An organization’s automated process running a high volume of complex search queries strained our search system, causing reduced search functionality for multiple Prod2 organizations over the span of roughly 3 hours.

Root Cause

A high volume of complex queries in a short amount of time put excessive strain on our infrastructure. This negatively impacted the health of 2 nodes, affecting organizations that also rely on this same infrastructure.  

Timeline

Jan 12, 2025

6:00 AM - EST - A single organization’s automated user ramps up activity to significantly higher levels than normal

11:38 AM EST - Engineers start receiving alerts that various charts/reporting endpoints are generating errors

12:16 PM EST - Multiple clients report broken search functionality, we declare an incident

12:22 PM - Engineers identify that 2 of our nodes are reaching maximum CPU utilization 

12:33 PM EST - Engineers identify the organization, user, and query that are causing the issue

1:15 PM EST - Engineers temporarily blocked the organization generating the problematic queries, restoring functionality to all organizations except the blocked organization.

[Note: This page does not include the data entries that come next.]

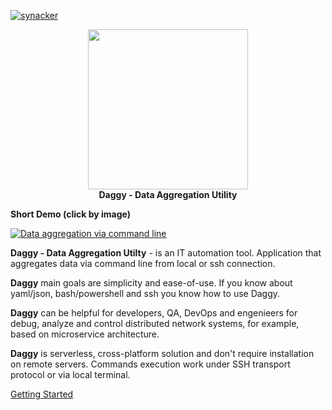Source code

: [![synacker](https://circleci.com/gh/synacker/daggy.svg?style=svg)](https://circleci.com/gh/synacker/daggy)

<p align="center">
  <img width="256" height="256" src="daggy_logo.svg">
  <br/>
  <b>Daggy - Data Aggregation Utility</b>
</p>

**Short Demo (click by image)**

[![Data aggregation via command line](http://img.youtube.com/vi/tweXV0dvSbc/0.jpg)](http://www.youtube.com/watch?v=tweXV0dvSbc "Daggy - Data Aggregation Utility")

**Daggy - Data Aggregation Utilty** - is an IT automation tool. Application that aggregates data via command line from local or ssh connection.

**Daggy** main goals are simplicity and ease-of-use. If you know about yaml/json, bash/powershell and ssh you know how to use Daggy. 

**Daggy** can be helpful for developers, QA, DevOps and engenieers for debug, analyze and control distributed network systems, for example, based on microservice architecture. 

**Daggy** is serverless, cross-platform solution and don't require installation on remote servers. Commands execution work under SSH transport protocol or via local terminal.

[Getting Started](https://docs.daggy.dev/getting-started)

3:15 PM EST - Engineers disabled the block, full functionality is restored for all organizations

Lessons/Improvements

  • Better communications - This incident highlighted the need for us to establish better protocol and communications with organizations whose activity may be impacting infrastructure or other organizations. With such a protocol in place we can hopefully reduce the need to block a single organization.
  • Tune our blocking - In response to this incident, we implemented the ability to block a single user (rather than block an entire organization) that is disrupting our systems.
  • Better alerts - By more finely tuning our alerting system, we can get earlier notification of incidents such as this without having to wait for customers to report impaired functionality.
  • Rate limiting machine users - We are exploring a reasonable way to rate-limit activity by machine users so that no single machine user can overwhelm our systems, as seen in this incident.
Posted Jan 16, 2025 - 13:59 EST

Resolved
Kustomer has resolved an event affecting Prod2 instances that caused issues when attempting to retrieve search results.

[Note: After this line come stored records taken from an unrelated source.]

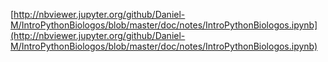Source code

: [http://nbviewer.jupyter.org/github/Daniel-M/IntroPythonBiologos/blob/master/doc/notes/IntroPythonBiologos.ipynb](http://nbviewer.jupyter.org/github/Daniel-M/IntroPythonBiologos/blob/master/doc/notes/IntroPythonBiologos.ipynb)
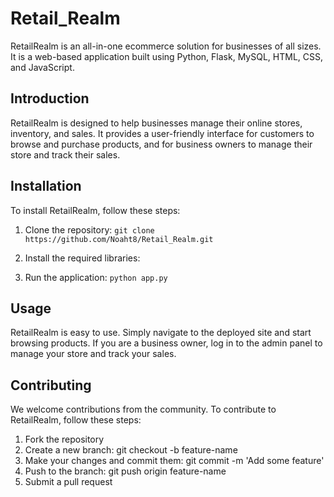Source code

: # Retail_Realm
RetailRealm is an all-in-one ecommerce solution for businesses of all sizes. It is a web-based application built using Python, Flask, MySQL, HTML, CSS, and JavaScript.

## Introduction
RetailRealm is designed to help businesses manage their online stores, inventory, and sales. It provides a user-friendly interface for customers to browse and purchase products, and for business owners to manage their store and track their sales.

## Installation
To install RetailRealm, follow these steps:

1. Clone the repository:
`git clone https://github.com/Noaht8/Retail_Realm.git`

2. Install the required libraries:

3. Run the application:
`python app.py`

## Usage
RetailRealm is easy to use. Simply navigate to the deployed site and start browsing products. If you are a business owner, log in to the admin panel to manage your store and track your sales.

## Contributing
We welcome contributions from the community. To contribute to RetailRealm, follow these steps:
1. Fork the repository
2. Create a new branch: git checkout -b feature-name
3. Make your changes and commit them: git commit -m 'Add some feature'
4. Push to the branch: git push origin feature-name
5. Submit a pull request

After careful monitoring, our team has determined that all affected areas are now fully restored. Please reach out to Kustomer support at support@kustomer.com if you have additional questions or concerns.
Posted Jan 12, 2025 - 15:41 EST
Update
After releasing a fix to restore search retrieval in Prod2 instances, this issue should now be resolved for All Prod2 clients except an isolated instance where we're working with the relevant stakeholders to ensure optimal functionality on a specific search query.

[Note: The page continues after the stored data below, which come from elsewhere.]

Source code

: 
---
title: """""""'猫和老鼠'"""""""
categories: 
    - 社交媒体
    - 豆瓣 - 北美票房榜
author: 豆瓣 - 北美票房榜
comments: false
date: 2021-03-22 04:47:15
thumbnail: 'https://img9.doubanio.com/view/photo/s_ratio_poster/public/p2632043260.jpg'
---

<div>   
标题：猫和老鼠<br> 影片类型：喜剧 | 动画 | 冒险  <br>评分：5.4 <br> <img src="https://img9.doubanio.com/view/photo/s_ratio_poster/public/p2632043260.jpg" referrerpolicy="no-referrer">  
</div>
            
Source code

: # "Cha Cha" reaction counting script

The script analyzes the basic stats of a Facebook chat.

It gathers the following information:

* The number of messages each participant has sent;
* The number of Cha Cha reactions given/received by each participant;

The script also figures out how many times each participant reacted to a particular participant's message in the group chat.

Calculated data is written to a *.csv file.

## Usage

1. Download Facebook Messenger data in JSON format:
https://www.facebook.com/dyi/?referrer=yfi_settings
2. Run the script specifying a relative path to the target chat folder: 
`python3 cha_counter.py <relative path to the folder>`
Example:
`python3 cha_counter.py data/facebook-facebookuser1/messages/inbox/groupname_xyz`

Please feel free to reach out to Kustomer Support at support@kustomer.com if you have additional queries or concerns.
Posted Jan 12, 2025 - 14:30 EST
Update
Kustomer has released an update and seeing indications of recovery on search retrieval in Prod2 instances.

We are monitoring this fix to ensure the issue is fully resolved. Please expect additional details within the next 30 minutes, and reach out to Kustomer Support at support@kustomer.com if you have further questions or concerns.
Posted Jan 12, 2025 - 13:52 EST
Monitoring
Kustomer has implemented an update to address the issue impacting search retrieval results in Prod2 instances.

Our team is currently monitoring this update to ensure the issue is fully resolved. Please expect further updates within the next 30 minutes, and reach out to Kustomer Support at support@kustomer.com if you have additional questions or concerns.
Posted Jan 12, 2025 - 13:40 EST
Update
We have identified the root cause of the issue retrieving search results in Prod2 instances and continue to work on implementing a solution.

Additional updates will be provided in the next 30 minutes and in the meantime, please reach out to Kustomer Support at support@kustomer.com for any further queries.
Posted Jan 12, 2025 - 13:30 EST
Update
Kustomer has identified the root cause of the ongoing issue retrieving search results in Prod2 instances.

We are focused on resolving this as quickly as possible and will provide updates in the next 30 minutes.

Please reach out to Kustomer Support at support@kustomer.com for any further questions or updates.
Posted Jan 12, 2025 - 13:00 EST
Identified
Kustomer is aware of an event affecting Searches that may cause issues retrieving search results.

Our team has identified the issue and is working on a resolution as soon as possible. Please expect additional updates within the next 30 minutes, please reach out to Kustomer Support at support@kustomer.com for any further questions or updates.
Posted Jan 12, 2025 - 12:39 EST
Investigating
Kustomer is aware of an event affecting Searches that may cause issues retrieving search results.

Our team is currently working to identify the cause of this issue in an effort to implement a resolution. Please expect additional updates within the next 30 minutes, please reach out to Kustomer Support at Support@kustomer.com for any further questions or updates.
Posted Jan 12, 2025 - 12:29 EST
This incident affected: Prod2 (EU) (Search).